◆ TASK DIRECTIONS: Reproduce all of the data that follows, character for character.

(DATA SECTION)

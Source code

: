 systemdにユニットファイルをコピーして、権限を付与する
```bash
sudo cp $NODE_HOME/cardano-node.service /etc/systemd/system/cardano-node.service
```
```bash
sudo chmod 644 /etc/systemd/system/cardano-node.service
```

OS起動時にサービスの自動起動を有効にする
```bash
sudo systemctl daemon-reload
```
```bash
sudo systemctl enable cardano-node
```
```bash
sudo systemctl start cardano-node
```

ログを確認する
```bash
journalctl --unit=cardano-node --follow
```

(End DATA SECTION)

◆ RESULT OF THE EXERCISE:
Source code

: systemdにユニットファイルをコピーして、権限を付与する
```bash
sudo cp $NODE_HOME/cardano-node.service /etc/systemd/system/cardano-node.service
```
```bash
sudo chmod 644 /etc/systemd/system/cardano-node.service
```

OS起動時にサービスの自動起動を有効にする
```bash
sudo systemctl daemon-reload
```
```bash
sudo systemctl enable cardano-node
```
```bash
sudo systemctl start cardano-node
```

ログを確認する
```bash
journalctl --unit=cardano-node --follow
```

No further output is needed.